Researchers can hijack Siri with inaudible ultrasonic waves

AppleInsider · March 4, 2020 3:26PM

Security researchers have discovered a way to covertly hijack Siri and other smartphone digital assistants using ultrasonic waves, sounds that cannot be normally heard by humans.

The attack, inaudible to the human ear, can be used to read messages, make fraudulent phone calls or take pictures without a user's knowledge.

Dubbed SurfingAttack, the exploit uses high-frequency, inaudible sound waves to activate and interact with a device's digital assistant.

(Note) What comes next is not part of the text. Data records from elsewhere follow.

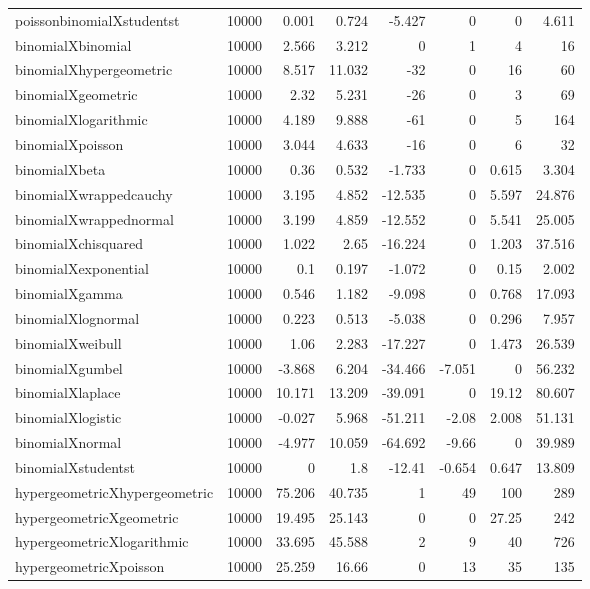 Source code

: \begin{table}[!htbp]
{\begin{tabular}{lrrrrrrr}
poissonbinomialXstudentst & 10000 & 0.001 & 0.724 & -5.427 & 0 & 0 & 4.611 \\ 
binomialXbinomial & 10000 & 2.566 & 3.212 & 0 & 1 & 4 & 16 \\ 
binomialXhypergeometric & 10000 & 8.517 & 11.032 & -32 & 0 & 16 & 60 \\ 
binomialXgeometric & 10000 & 2.32 & 5.231 & -26 & 0 & 3 & 69 \\ 
binomialXlogarithmic & 10000 & 4.189 & 9.888 & -61 & 0 & 5 & 164 \\ 
binomialXpoisson & 10000 & 3.044 & 4.633 & -16 & 0 & 6 & 32 \\ 
binomialXbeta & 10000 & 0.36 & 0.532 & -1.733 & 0 & 0.615 & 3.304 \\ 
binomialXwrappedcauchy & 10000 & 3.195 & 4.852 & -12.535 & 0 & 5.597 & 24.876 \\ 
binomialXwrappednormal & 10000 & 3.199 & 4.859 & -12.552 & 0 & 5.541 & 25.005 \\ 
binomialXchisquared & 10000 & 1.022 & 2.65 & -16.224 & 0 & 1.203 & 37.516 \\ 
binomialXexponential & 10000 & 0.1 & 0.197 & -1.072 & 0 & 0.15 & 2.002 \\ 
binomialXgamma & 10000 & 0.546 & 1.182 & -9.098 & 0 & 0.768 & 17.093 \\ 
binomialXlognormal & 10000 & 0.223 & 0.513 & -5.038 & 0 & 0.296 & 7.957 \\ 
binomialXweibull & 10000 & 1.06 & 2.283 & -17.227 & 0 & 1.473 & 26.539 \\ 
binomialXgumbel & 10000 & -3.868 & 6.204 & -34.466 & -7.051 & 0 & 56.232 \\ 
binomialXlaplace & 10000 & 10.171 & 13.209 & -39.091 & 0 & 19.12 & 80.607 \\ 
binomialXlogistic & 10000 & -0.027 & 5.968 & -51.211 & -2.08 & 2.008 & 51.131 \\ 
binomialXnormal & 10000 & -4.977 & 10.059 & -64.692 & -9.66 & 0 & 39.989 \\ 
binomialXstudentst & 10000 & 0 & 1.8 & -12.41 & -0.654 & 0.647 & 13.809 \\ 
hypergeometricXhypergeometric & 10000 & 75.206 & 40.735 & 1 & 49 & 100 & 289 \\ 
hypergeometricXgeometric & 10000 & 19.495 & 25.143 & 0 & 0 & 27.25 & 242 \\ 
hypergeometricXlogarithmic & 10000 & 33.695 & 45.588 & 2 & 9 & 40 & 726 \\ 
hypergeometricXpoisson & 10000 & 25.259 & 16.66 & 0 & 13 & 35 & 135 \\ 

\end{tabular}}
\end{table}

While similar attacks have surfaced in the past, SurfingAttack focuses on the transmission of said waves through solid materials, like tables.

The researchers found that they could use a $5 piezoelectric transducer, attached to the underside of a table, to send these ultrasonic waves and activate a voice assistant without a user's knowledge.

Using these inaudible ultrasonic waves, the team was able to wake up voice assistants and issue commands to make phone calls, take pictures or read a message that contained a two-factor authentication passcode.

To further conceal the attack, the researchers first sent an inaudible command to lower a device's volume before recording the responses using another device hidden underneath a table.

SurfingAttack was tested on a total of 17 devices and found to be effective against most of them. Select Apple iPhones, Google Pixels and Samsung Galaxy devices are vulnerable to the attack, though the research didn't note which specific iPhone models were tested.

All digital assistants, including Siri, Google Assistant, and Bixby, are vulnerable.

Only the Huawei Mate 9 and the Samsung Galaxy Note 10+ were immune to the attack, though the researchers attribute that to the different sonic properties of their materials. They also noted the attack was less effective when used on tables clovered by a tablecloth.

The technique relies on exploiting the nonlinearity of a device's MEMS microphone, which are used in most voice-controlled devices and include a small diaphragm that can translate sound or light waves into usable commands.

While effective against smartphones, the team discovered that SurfingAttack doesn't work on smart speakers like Amazon Echo or Google Home devices. The primary risk appears to be covert devices, hidden in advance underneath coffee shop tables, office desks, and other similar surfaces.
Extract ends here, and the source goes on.